#### Data:
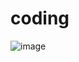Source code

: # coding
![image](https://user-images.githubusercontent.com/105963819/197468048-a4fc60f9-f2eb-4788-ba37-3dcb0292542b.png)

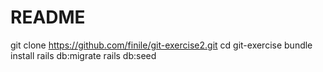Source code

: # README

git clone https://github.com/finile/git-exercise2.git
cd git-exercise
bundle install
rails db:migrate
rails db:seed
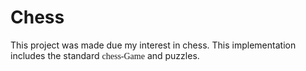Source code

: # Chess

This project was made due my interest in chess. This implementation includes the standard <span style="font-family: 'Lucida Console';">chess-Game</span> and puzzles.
---
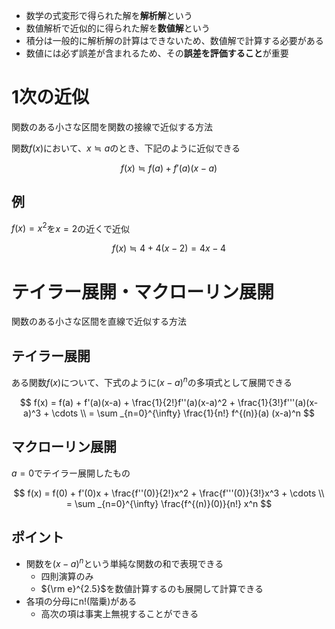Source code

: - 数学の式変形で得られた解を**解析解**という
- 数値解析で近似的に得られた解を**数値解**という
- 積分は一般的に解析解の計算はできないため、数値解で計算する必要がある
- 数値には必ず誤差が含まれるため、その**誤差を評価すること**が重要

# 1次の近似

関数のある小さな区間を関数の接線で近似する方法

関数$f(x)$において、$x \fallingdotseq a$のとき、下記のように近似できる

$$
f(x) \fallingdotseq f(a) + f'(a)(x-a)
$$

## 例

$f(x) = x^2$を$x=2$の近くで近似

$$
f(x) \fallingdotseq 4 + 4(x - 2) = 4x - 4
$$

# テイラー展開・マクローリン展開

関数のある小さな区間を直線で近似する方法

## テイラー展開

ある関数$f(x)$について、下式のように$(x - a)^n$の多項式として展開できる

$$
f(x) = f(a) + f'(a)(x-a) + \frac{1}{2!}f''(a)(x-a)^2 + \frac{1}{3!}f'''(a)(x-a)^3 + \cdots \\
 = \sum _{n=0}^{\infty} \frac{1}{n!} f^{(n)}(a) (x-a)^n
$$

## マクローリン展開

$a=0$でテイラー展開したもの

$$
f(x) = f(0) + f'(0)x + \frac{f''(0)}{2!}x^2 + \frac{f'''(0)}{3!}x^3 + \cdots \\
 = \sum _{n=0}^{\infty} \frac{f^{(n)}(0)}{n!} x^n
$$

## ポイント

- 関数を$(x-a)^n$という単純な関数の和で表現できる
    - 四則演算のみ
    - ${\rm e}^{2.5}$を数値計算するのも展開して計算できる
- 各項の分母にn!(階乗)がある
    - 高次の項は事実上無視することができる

#### Requirement:
Respond with one number only: how many lines of the data contain "infty".

#### Response below:
2